Exercise requirements:
Your result should be the lines holding the word "interconnect", copied from the entries below.

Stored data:
________________________________________

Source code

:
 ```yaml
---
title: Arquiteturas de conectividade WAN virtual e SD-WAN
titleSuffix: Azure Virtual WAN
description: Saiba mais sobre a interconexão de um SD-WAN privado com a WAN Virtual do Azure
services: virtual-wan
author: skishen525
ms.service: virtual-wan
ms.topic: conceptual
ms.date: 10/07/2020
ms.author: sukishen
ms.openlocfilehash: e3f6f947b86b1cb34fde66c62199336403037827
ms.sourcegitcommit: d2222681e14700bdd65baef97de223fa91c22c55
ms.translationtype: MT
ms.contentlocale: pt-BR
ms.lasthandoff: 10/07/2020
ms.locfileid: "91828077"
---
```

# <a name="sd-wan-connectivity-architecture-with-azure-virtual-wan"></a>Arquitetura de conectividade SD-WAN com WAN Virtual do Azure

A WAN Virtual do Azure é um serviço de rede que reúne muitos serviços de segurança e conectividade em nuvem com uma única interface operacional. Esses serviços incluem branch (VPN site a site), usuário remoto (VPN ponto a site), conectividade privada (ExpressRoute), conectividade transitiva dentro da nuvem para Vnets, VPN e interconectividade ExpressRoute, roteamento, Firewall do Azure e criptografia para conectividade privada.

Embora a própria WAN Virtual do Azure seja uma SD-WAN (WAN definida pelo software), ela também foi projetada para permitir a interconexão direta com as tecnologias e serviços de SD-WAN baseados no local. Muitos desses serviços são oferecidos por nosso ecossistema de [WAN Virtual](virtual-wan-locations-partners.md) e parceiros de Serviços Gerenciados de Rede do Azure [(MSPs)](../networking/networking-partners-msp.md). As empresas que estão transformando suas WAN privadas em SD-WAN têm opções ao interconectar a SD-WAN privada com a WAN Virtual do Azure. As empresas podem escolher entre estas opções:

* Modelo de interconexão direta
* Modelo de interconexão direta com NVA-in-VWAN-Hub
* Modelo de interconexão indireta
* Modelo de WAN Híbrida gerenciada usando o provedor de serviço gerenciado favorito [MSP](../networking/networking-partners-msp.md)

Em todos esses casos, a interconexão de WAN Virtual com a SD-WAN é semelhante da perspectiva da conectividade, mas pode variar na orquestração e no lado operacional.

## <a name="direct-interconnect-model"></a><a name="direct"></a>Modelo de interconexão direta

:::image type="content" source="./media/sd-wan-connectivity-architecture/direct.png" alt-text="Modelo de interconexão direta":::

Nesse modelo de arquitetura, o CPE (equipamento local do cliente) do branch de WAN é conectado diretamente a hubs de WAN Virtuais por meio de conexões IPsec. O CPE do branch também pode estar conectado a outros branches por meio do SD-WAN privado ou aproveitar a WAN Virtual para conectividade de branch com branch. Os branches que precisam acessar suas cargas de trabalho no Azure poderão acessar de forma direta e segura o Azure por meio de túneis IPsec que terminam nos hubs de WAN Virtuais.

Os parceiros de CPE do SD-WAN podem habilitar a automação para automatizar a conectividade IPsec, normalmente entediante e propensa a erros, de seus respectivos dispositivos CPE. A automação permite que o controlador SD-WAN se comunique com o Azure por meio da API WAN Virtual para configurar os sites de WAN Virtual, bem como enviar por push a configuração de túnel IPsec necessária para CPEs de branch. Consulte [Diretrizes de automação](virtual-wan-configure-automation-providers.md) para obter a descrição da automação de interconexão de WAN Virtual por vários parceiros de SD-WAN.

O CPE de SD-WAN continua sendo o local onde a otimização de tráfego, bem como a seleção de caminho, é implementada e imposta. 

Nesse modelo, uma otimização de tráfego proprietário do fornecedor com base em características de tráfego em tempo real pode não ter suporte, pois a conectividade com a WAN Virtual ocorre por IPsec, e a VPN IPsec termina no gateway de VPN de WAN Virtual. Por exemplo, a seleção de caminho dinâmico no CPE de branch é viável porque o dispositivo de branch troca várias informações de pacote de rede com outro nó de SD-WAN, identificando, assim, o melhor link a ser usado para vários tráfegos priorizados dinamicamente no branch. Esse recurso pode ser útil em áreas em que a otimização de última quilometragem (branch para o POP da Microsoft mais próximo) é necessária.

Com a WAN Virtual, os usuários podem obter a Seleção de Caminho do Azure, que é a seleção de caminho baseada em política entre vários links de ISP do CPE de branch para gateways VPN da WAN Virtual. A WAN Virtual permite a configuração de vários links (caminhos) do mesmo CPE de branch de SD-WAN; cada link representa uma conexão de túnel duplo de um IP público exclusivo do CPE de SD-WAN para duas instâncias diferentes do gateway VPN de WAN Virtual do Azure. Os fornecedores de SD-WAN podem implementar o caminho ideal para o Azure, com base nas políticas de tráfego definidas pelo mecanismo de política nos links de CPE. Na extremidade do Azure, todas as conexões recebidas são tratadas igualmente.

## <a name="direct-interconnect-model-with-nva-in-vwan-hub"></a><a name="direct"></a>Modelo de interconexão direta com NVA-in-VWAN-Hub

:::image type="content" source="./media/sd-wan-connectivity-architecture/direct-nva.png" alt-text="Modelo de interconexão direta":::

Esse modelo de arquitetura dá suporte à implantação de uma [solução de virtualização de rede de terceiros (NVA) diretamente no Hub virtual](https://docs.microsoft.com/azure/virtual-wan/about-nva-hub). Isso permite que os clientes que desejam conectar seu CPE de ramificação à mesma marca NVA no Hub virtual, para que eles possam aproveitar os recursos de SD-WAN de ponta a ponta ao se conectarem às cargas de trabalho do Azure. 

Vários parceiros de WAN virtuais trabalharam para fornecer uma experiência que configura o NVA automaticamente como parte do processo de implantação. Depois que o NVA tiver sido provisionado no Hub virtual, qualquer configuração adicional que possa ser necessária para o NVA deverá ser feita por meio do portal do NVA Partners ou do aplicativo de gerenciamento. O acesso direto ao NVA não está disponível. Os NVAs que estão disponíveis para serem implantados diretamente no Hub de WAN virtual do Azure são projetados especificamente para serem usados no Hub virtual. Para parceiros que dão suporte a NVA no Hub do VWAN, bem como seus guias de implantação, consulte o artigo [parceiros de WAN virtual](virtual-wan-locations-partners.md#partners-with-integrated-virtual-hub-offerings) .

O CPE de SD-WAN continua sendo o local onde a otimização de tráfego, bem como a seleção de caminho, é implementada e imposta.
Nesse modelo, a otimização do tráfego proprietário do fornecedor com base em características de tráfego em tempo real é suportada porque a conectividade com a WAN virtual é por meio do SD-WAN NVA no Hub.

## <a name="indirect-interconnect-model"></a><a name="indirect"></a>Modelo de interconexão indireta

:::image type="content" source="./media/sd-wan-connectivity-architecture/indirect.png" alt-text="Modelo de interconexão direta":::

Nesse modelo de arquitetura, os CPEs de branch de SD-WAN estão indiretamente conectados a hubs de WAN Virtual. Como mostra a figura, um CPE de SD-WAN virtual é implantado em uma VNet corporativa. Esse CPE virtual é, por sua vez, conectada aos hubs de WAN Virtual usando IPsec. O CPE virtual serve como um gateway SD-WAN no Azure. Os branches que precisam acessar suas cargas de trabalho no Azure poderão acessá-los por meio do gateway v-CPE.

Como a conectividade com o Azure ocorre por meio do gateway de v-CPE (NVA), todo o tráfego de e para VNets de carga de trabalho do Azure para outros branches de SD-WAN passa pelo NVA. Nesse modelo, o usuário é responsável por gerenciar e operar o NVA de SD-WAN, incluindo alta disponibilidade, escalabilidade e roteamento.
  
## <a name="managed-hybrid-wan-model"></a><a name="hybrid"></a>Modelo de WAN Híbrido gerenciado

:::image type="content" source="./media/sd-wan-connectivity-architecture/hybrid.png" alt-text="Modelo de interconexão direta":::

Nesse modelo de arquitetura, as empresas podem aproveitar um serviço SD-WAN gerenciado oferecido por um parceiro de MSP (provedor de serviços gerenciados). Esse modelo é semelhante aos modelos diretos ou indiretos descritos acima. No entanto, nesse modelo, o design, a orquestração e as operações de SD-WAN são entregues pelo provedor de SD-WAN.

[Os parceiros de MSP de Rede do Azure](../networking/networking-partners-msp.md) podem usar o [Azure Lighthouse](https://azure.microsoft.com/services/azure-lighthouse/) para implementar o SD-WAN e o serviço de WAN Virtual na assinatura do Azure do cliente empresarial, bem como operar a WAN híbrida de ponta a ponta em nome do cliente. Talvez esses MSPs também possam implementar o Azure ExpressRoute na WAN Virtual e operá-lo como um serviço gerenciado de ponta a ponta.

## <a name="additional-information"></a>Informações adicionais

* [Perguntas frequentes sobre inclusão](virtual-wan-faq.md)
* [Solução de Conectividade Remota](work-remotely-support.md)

________________________________________

Answer box:
## <a name="direct-interconnect-model"></a><a name="direct"></a>Modelo de interconexão direta
## <a name="direct-interconnect-model-with-nva-in-vwan-hub"></a><a name="direct"></a>Modelo de interconexão direta com NVA-in-VWAN-Hub
## <a name="indirect-interconnect-model"></a><a name="indirect"></a>Modelo de interconexão indireta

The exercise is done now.